(Source texts of formatted documents)
***
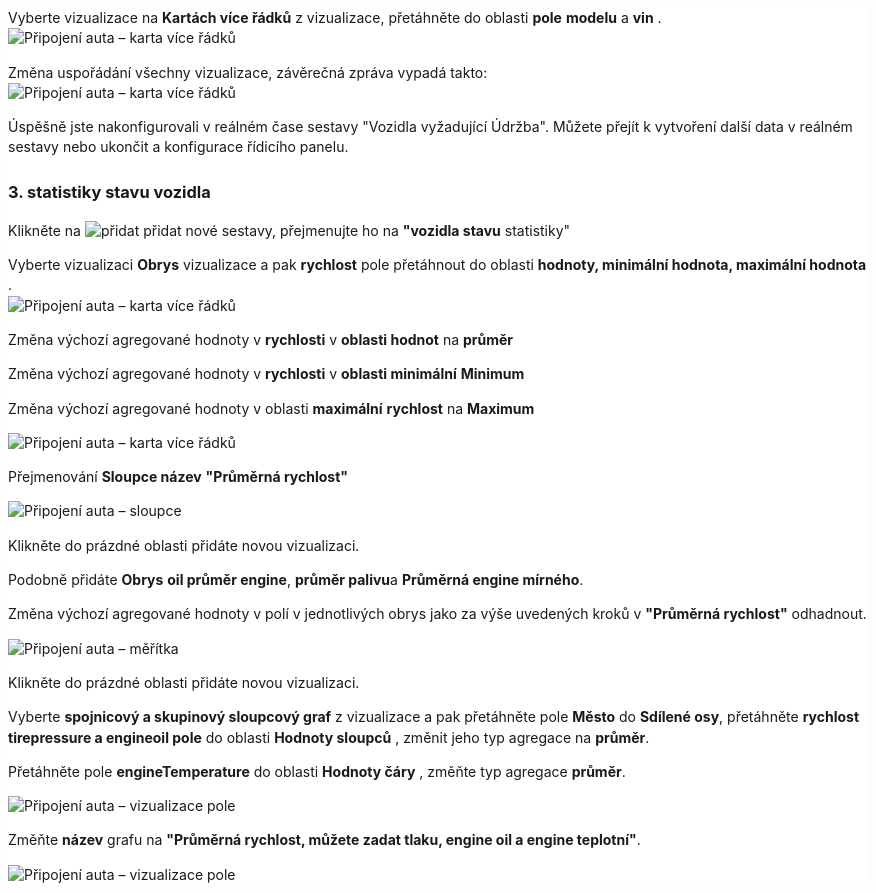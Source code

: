Vyberte vizualizace na **Kartách více řádků** z vizualizace, přetáhněte do oblasti **pole** **modelu** a **vin** .  
![Připojení auta – karta více řádků](./media/cortana-analytics-playbook-vehicle-telemetry-powerbi-dashboard/connected-cars-3.4u.png)    

Změna uspořádání všechny vizualizace, závěrečná zpráva vypadá takto:  
![Připojení auta – karta více řádků](./media/cortana-analytics-playbook-vehicle-telemetry-powerbi-dashboard/connected-cars-3.4v.png)  

Úspěšně jste nakonfigurovali v reálném čase sestavy "Vozidla vyžadující Údržba". Můžete přejít k vytvoření další data v reálném sestavy nebo ukončit a konfigurace řídicího panelu. 

### <a name="3-vehicles-health-statistics"></a>3. statistiky stavu vozidla
  
Klikněte na ![přidat](./media/cortana-analytics-playbook-vehicle-telemetry-powerbi-dashboard/connected-cars-3.4add.png) přidat nové sestavy, přejmenujte ho na **"vozidla stavu** statistiky"  

Vyberte vizualizaci **Obrys** vizualizace a pak **rychlost** pole přetáhnout do oblasti **hodnoty, minimální hodnota, maximální hodnota** .  
![Připojení auta – karta více řádků](./media/cortana-analytics-playbook-vehicle-telemetry-powerbi-dashboard/connected-cars-3.4w.png)  

Změna výchozí agregované hodnoty v **rychlosti** v **oblasti hodnot** na **průměr** 

Změna výchozí agregované hodnoty v **rychlosti** v **oblasti minimální** **Minimum**

Změna výchozí agregované hodnoty v oblasti **maximální** **rychlost** na **Maximum**

![Připojení auta – karta více řádků](./media/cortana-analytics-playbook-vehicle-telemetry-powerbi-dashboard/connected-cars-3.4x.png)  

Přejmenování **Sloupce název** **"Průměrná rychlost"** 
 
![Připojení auta – sloupce](./media/cortana-analytics-playbook-vehicle-telemetry-powerbi-dashboard/connected-cars-3.4y.png)  

Klikněte do prázdné oblasti přidáte novou vizualizaci.  

Podobně přidáte **Obrys** **oil průměr engine**, **průměr palivu**a **Průměrná engine mírného**.  

Změna výchozí agregované hodnoty v polí v jednotlivých obrys jako za výše uvedených kroků v **"Průměrná rychlost"** odhadnout.

![Připojení auta – měřítka](./media/cortana-analytics-playbook-vehicle-telemetry-powerbi-dashboard/connected-cars-3.4z.png)

Klikněte do prázdné oblasti přidáte novou vizualizaci.

Vyberte **spojnicový a skupinový sloupcový graf** z vizualizace a pak přetáhněte pole **Město** do **Sdílené osy**, přetáhněte **rychlost** **tirepressure a engineoil pole** do oblasti **Hodnoty sloupců** , změnit jeho typ agregace na **průměr**. 

Přetáhněte pole **engineTemperature** do oblasti **Hodnoty čáry** , změňte typ agregace **průměr**. 

![Připojení auta – vizualizace pole](./media/cortana-analytics-playbook-vehicle-telemetry-powerbi-dashboard/connected-cars-3.4aa.png)

Změňte **název** grafu na **"Průměrná rychlost, můžete zadat tlaku, engine oil a engine teplotní"**.  

![Připojení auta – vizualizace pole](./media/cortana-analytics-playbook-vehicle-telemetry-powerbi-dashboard/connected-cars-3.4bb.png)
***
TASK ITEM: Copy each line above that contains the word "stavu".

EXERCISE ANSWER:
### <a name="3-vehicles-health-statistics"></a>3. statistiky stavu vozidla
Klikněte na ![přidat](./media/cortana-analytics-playbook-vehicle-telemetry-powerbi-dashboard/connected-cars-3.4add.png) přidat nové sestavy, přejmenujte ho na **"vozidla stavu** statistiky"  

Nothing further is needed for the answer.